NVIDIA B200 cloud pricing

Vendor: NVIDIA
VRAM: 192 GB
Architecture: Blackwell
FP16: 2250 TFLOPS
Launched: 2025

Lowest

$2.27

Median

$3.37

Highest

$4.99

8 results

Provider	Plan	GPUs	VRAM	vCPUs	RAM	Price	Regions	Visit
Hyperstack	B200 (per GPU) On-demand	1	180 GB	28	283 GB	$3.50 /GPU-hr Verified Jun 20, 2026	1 country	Visit →
Hyperstack	B200 (per GPU) Reserved	1	180 GB	28	283 GB	$2.27 /GPU-hr Verified Jun 20, 2026	1 country	Visit →
Together AI	B200 cluster (per GPU) On-demand	1	180 GB	28	283 GB	$3.99 /GPU-hr Verified Jun 20, 2026	1 country	Visit →
Together AI	B200 cluster (per GPU) Reserved	1	180 GB	28	283 GB	$2.59 /GPU-hr Verified Jun 20, 2026	1 country	Visit →
CoreWeave	HGX B200 (per GPU) On-demand	1	180 GB	28	384 GB	$4.25 /GPU-hr Verified Jun 20, 2026	1 country	Visit →
CoreWeave	HGX B200 (per GPU) Reserved	1	180 GB	28	384 GB	$2.76 /GPU-hr Verified Jun 20, 2026	1 country	Visit →
Lambda	B200 1x On-demand	1	180 GB	28	283 GB	$4.99 /GPU-hr Verified Jun 20, 2026	1 country	Visit →
Lambda	B200 1x Reserved	1	180 GB	28	283 GB	$3.24 /GPU-hr Verified Jun 20, 2026	1 country	Visit →

Providers offering this GPU

Lambda

Lambda Labs is purpose-built for ML teams - simple, transparent per-hour rates on H100, H200, B200, and GB200 instances with zero hidden fees. Known for responsive support and direct hardware access, it is a top choice for training runs that need predictable pricing without cloud-platform complexity.

CoreWeave

CoreWeave is a specialized GPU cloud operator with massive fleets of HGX H100, H200, GB200 NVL72, and B200 systems interconnected with high-speed InfiniBand networking.

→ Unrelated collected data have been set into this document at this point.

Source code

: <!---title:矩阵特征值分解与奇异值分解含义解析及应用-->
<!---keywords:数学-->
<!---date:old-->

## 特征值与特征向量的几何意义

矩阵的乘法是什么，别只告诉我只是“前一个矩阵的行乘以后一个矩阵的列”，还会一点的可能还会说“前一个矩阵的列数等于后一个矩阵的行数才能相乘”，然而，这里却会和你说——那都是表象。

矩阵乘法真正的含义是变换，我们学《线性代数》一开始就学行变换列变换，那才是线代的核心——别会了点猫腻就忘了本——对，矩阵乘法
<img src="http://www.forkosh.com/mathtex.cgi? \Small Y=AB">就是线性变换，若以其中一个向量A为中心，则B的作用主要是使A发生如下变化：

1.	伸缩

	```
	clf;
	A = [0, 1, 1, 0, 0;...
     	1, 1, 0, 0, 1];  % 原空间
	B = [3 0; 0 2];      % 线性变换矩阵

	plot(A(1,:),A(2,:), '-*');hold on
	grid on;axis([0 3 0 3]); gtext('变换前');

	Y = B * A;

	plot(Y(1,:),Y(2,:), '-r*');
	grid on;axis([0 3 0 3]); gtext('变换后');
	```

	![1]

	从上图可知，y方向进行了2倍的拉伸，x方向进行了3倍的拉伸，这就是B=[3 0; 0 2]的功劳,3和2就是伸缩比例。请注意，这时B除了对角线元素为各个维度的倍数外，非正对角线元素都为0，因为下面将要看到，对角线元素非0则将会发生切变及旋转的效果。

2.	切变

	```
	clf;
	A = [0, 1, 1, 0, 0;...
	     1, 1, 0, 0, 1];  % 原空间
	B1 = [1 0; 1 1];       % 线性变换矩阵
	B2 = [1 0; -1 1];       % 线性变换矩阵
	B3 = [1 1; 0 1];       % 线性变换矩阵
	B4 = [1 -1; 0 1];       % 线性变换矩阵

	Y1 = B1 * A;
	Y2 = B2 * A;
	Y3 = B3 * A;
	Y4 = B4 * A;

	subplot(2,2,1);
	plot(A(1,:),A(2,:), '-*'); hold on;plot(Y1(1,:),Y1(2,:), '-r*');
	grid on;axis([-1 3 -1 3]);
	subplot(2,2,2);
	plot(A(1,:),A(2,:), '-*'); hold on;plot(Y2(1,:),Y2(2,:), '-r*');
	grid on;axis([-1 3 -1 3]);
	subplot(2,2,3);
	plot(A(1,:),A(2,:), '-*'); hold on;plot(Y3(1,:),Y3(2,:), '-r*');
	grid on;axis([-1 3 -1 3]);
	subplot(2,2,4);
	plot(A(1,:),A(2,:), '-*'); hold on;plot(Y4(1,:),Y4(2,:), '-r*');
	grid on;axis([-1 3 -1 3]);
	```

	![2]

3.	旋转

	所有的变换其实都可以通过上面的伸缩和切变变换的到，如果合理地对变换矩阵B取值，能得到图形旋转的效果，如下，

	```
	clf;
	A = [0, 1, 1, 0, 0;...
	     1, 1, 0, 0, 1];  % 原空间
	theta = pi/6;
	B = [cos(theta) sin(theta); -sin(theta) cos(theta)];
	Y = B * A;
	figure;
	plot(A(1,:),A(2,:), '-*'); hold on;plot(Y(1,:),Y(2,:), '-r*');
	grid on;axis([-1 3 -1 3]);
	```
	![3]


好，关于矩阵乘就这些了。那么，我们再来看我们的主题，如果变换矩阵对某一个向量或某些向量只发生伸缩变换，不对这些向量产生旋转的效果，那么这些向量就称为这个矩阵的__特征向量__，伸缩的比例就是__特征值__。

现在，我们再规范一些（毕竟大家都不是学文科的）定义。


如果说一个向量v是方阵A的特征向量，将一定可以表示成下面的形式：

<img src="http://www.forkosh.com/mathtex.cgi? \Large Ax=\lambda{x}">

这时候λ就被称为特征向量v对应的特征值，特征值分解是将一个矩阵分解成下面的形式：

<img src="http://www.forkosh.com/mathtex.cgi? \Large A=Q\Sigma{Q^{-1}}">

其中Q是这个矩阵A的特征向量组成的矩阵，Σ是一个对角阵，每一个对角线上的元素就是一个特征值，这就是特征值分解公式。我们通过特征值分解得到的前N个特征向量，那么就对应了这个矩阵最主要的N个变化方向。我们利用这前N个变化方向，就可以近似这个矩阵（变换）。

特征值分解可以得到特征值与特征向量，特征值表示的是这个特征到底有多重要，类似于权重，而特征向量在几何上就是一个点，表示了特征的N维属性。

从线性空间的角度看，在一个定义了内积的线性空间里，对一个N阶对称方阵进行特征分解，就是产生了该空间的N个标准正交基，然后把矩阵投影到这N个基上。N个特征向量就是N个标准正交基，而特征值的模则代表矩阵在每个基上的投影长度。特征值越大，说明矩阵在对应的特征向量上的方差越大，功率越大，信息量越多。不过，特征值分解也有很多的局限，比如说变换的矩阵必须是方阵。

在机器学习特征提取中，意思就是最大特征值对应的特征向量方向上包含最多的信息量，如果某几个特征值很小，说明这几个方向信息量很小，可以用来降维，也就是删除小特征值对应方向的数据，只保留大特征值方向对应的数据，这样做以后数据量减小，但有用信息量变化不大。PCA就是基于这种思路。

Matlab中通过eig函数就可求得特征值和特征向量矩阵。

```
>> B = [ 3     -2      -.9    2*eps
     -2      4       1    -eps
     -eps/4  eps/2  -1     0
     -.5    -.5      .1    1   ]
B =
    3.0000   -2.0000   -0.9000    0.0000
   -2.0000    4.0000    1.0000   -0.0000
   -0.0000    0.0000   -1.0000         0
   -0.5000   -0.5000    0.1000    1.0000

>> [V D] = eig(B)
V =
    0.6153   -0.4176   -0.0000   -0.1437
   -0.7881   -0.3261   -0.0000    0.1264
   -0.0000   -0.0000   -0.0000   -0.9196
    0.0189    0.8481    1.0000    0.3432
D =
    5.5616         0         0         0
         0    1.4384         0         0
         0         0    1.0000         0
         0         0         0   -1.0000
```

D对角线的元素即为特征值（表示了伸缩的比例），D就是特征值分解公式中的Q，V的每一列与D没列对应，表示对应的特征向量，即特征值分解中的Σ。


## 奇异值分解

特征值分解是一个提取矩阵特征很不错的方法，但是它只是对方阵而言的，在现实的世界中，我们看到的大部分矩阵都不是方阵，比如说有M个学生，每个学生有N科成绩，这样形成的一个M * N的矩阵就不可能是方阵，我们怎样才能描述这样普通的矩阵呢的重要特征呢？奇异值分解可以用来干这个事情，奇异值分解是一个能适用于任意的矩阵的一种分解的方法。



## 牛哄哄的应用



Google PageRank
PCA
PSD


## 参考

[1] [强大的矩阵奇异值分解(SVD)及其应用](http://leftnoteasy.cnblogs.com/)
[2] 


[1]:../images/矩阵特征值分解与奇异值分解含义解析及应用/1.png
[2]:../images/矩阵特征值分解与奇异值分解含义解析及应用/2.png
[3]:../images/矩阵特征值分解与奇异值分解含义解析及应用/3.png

Purpose-built for large-scale AI training and inference at enterprise-grade reliability, it has become a preferred alternative to hyperscalers for GPU-intensive workloads.

Together AI

Together AI provides blazing-fast hosted inference for open-weight models including Llama 3.1 (8B through 405B), DeepSeek V3, Qwen 2.5, and Mistral - all at prices far below closed-model APIs. Its optimized serving infrastructure and free tier for experimentation make it the go-to platform for teams that prefer open models without self-hosting overhead.

Hyperstack

Hyperstack is a next-generation GPU cloud platform offering H100, A100, B200, L40S, and RTX-class accelerators at aggressive on-demand and reserved rates. With data centers in London and Oslo, Terraform support, and fast API-driven provisioning, it targets teams that want hyperscaler-grade GPU availability without the lock-in.

Frequently asked questions

How much does an NVIDIA B200 cost per hour in the cloud?

The lowest on-demand NVIDIA B200 price we track is $2.27 per GPU-hour. Spot and reserved rates are usually lower; sort the table above by price to see the current rate from every provider.

What is the cheapest NVIDIA B200 cloud provider?

Sort the table by price (low to high) to see the cheapest NVIDIA B200 provider right now. Marketplace and spot providers often undercut hyperscalers by a wide margin for the same NVIDIA B200.

Which cloud providers offer NVIDIA B200 GPUs?

Every provider with published NVIDIA B200 availability is listed above, with per-hour pricing, the number of GPUs per instance, region coverage, and on-demand, spot, and reserved rates.

Is spot NVIDIA B200 cheaper than on-demand?

Yes. Spot (preemptible) capacity is typically 40-70% cheaper than on-demand but can be reclaimed at short notice. Use the pricing-mode filter to compare on-demand, spot, and reserved rows side by side.

How much VRAM does the NVIDIA B200 have?

The NVIDIA B200 ships with 192 GB of VRAM. Larger VRAM lets you fit bigger models and batch sizes without sharding.

Is the NVIDIA B200 good for AI training and inference?

The NVIDIA B200 is used for both LLM training and inference. Match its VRAM and throughput (shown above) to your model size, and use spot capacity for fault-tolerant training to cut costs.